=== Begin Enclosure ===
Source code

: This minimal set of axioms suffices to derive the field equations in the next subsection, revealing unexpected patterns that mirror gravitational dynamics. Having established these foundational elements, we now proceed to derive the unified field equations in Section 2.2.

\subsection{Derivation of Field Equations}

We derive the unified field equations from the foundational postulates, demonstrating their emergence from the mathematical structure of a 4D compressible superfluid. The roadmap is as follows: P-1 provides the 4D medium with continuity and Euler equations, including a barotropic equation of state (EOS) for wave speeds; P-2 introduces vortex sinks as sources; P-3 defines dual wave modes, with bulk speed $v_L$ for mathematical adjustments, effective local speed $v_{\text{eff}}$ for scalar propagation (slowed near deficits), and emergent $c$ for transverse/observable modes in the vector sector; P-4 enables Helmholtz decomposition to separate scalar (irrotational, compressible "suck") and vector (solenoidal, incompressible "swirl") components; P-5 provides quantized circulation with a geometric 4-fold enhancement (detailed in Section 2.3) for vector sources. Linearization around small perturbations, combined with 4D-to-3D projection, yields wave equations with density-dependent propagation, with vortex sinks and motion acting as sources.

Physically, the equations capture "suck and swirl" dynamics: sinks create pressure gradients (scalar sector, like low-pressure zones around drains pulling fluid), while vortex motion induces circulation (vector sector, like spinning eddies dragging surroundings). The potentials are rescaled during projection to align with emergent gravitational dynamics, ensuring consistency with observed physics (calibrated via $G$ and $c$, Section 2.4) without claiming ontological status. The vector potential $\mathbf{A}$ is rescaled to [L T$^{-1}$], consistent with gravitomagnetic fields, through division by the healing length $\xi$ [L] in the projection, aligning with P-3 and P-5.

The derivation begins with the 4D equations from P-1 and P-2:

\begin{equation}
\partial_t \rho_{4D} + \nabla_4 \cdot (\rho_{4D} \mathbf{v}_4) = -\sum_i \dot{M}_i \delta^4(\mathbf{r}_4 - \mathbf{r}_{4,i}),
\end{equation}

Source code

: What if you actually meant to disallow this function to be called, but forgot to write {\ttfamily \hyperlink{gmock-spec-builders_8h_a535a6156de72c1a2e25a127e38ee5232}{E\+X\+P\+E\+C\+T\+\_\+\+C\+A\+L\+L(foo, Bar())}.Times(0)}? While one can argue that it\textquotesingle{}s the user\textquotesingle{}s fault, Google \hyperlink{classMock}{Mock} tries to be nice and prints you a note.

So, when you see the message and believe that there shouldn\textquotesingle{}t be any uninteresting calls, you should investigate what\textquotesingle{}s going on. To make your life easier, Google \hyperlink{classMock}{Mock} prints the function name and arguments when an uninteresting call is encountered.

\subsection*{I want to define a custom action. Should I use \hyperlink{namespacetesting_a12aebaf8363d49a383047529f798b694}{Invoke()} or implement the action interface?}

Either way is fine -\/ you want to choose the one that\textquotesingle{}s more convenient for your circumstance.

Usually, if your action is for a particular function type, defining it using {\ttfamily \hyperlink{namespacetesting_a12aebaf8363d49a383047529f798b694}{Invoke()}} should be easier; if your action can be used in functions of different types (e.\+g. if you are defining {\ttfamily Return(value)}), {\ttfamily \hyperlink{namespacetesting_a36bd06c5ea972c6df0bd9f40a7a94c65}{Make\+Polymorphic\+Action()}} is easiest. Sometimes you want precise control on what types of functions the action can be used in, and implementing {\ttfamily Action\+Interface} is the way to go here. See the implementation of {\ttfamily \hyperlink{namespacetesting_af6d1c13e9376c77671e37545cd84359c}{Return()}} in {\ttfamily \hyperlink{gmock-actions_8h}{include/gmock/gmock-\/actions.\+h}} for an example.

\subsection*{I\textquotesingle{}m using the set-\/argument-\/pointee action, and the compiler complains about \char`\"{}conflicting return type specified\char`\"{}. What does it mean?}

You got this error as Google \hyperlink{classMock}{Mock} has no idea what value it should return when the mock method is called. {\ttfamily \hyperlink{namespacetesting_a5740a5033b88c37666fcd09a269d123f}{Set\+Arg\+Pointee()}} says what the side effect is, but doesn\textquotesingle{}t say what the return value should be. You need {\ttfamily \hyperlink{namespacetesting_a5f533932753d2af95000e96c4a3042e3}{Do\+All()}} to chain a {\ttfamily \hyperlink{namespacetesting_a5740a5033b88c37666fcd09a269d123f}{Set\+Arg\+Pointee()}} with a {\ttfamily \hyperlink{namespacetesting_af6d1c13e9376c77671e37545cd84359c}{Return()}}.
=== End Enclosure ===
EXERCISE OBJECTIVE —
Retype the data. Every line must match the original exactly.

EXERCISE OUTPUT —
Source code

: This minimal set of axioms suffices to derive the field equations in the next subsection, revealing unexpected patterns that mirror gravitational dynamics. Having established these foundational elements, we now proceed to derive the unified field equations in Section 2.2.

\subsection{Derivation of Field Equations}

We derive the unified field equations from the foundational postulates, demonstrating their emergence from the mathematical structure of a 4D compressible superfluid. The roadmap is as follows: P-1 provides the 4D medium with continuity and Euler equations, including a barotropic equation of state (EOS) for wave speeds; P-2 introduces vortex sinks as sources; P-3 defines dual wave modes, with bulk speed $v_L$ for mathematical adjustments, effective local speed $v_{\text{eff}}$ for scalar propagation (slowed near deficits), and emergent $c$ for transverse/observable modes in the vector sector; P-4 enables Helmholtz decomposition to separate scalar (irrotational, compressible "suck") and vector (solenoidal, incompressible "swirl") components; P-5 provides quantized circulation with a geometric 4-fold enhancement (detailed in Section 2.3) for vector sources. Linearization around small perturbations, combined with 4D-to-3D projection, yields wave equations with density-dependent propagation, with vortex sinks and motion acting as sources.

Physically, the equations capture "suck and swirl" dynamics: sinks create pressure gradients (scalar sector, like low-pressure zones around drains pulling fluid), while vortex motion induces circulation (vector sector, like spinning eddies dragging surroundings). The potentials are rescaled during projection to align with emergent gravitational dynamics, ensuring consistency with observed physics (calibrated via $G$ and $c$, Section 2.4) without claiming ontological status. The vector potential $\mathbf{A}$ is rescaled to [L T$^{-1}$], consistent with gravitomagnetic fields, through division by the healing length $\xi$ [L] in the projection, aligning with P-3 and P-5.

The derivation begins with the 4D equations from P-1 and P-2:

\begin{equation}
\partial_t \rho_{4D} + \nabla_4 \cdot (\rho_{4D} \mathbf{v}_4) = -\sum_i \dot{M}_i \delta^4(\mathbf{r}_4 - \mathbf{r}_{4,i}),
\end{equation}

Source code

: What if you actually meant to disallow this function to be called, but forgot to write {\ttfamily \hyperlink{gmock-spec-builders_8h_a535a6156de72c1a2e25a127e38ee5232}{E\+X\+P\+E\+C\+T\+\_\+\+C\+A\+L\+L(foo, Bar())}.Times(0)}? While one can argue that it\textquotesingle{}s the user\textquotesingle{}s fault, Google \hyperlink{classMock}{Mock} tries to be nice and prints you a note.

So, when you see the message and believe that there shouldn\textquotesingle{}t be any uninteresting calls, you should investigate what\textquotesingle{}s going on. To make your life easier, Google \hyperlink{classMock}{Mock} prints the function name and arguments when an uninteresting call is encountered.

\subsection*{I want to define a custom action. Should I use \hyperlink{namespacetesting_a12aebaf8363d49a383047529f798b694}{Invoke()} or implement the action interface?}

Either way is fine -\/ you want to choose the one that\textquotesingle{}s more convenient for your circumstance.

Usually, if your action is for a particular function type, defining it using {\ttfamily \hyperlink{namespacetesting_a12aebaf8363d49a383047529f798b694}{Invoke()}} should be easier; if your action can be used in functions of different types (e.\+g. if you are defining {\ttfamily Return(value)}), {\ttfamily \hyperlink{namespacetesting_a36bd06c5ea972c6df0bd9f40a7a94c65}{Make\+Polymorphic\+Action()}} is easiest. Sometimes you want precise control on what types of functions the action can be used in, and implementing {\ttfamily Action\+Interface} is the way to go here. See the implementation of {\ttfamily \hyperlink{namespacetesting_af6d1c13e9376c77671e37545cd84359c}{Return()}} in {\ttfamily \hyperlink{gmock-actions_8h}{include/gmock/gmock-\/actions.\+h}} for an example.

\subsection*{I\textquotesingle{}m using the set-\/argument-\/pointee action, and the compiler complains about \char`\"{}conflicting return type specified\char`\"{}. What does it mean?}

You got this error as Google \hyperlink{classMock}{Mock} has no idea what value it should return when the mock method is called. {\ttfamily \hyperlink{namespacetesting_a5740a5033b88c37666fcd09a269d123f}{Set\+Arg\+Pointee()}} says what the side effect is, but doesn\textquotesingle{}t say what the return value should be. You need {\ttfamily \hyperlink{namespacetesting_a5f533932753d2af95000e96c4a3042e3}{Do\+All()}} to chain a {\ttfamily \hyperlink{namespacetesting_a5740a5033b88c37666fcd09a269d123f}{Set\+Arg\+Pointee()}} with a {\ttfamily \hyperlink{namespacetesting_af6d1c13e9376c77671e37545cd84359c}{Return()}}.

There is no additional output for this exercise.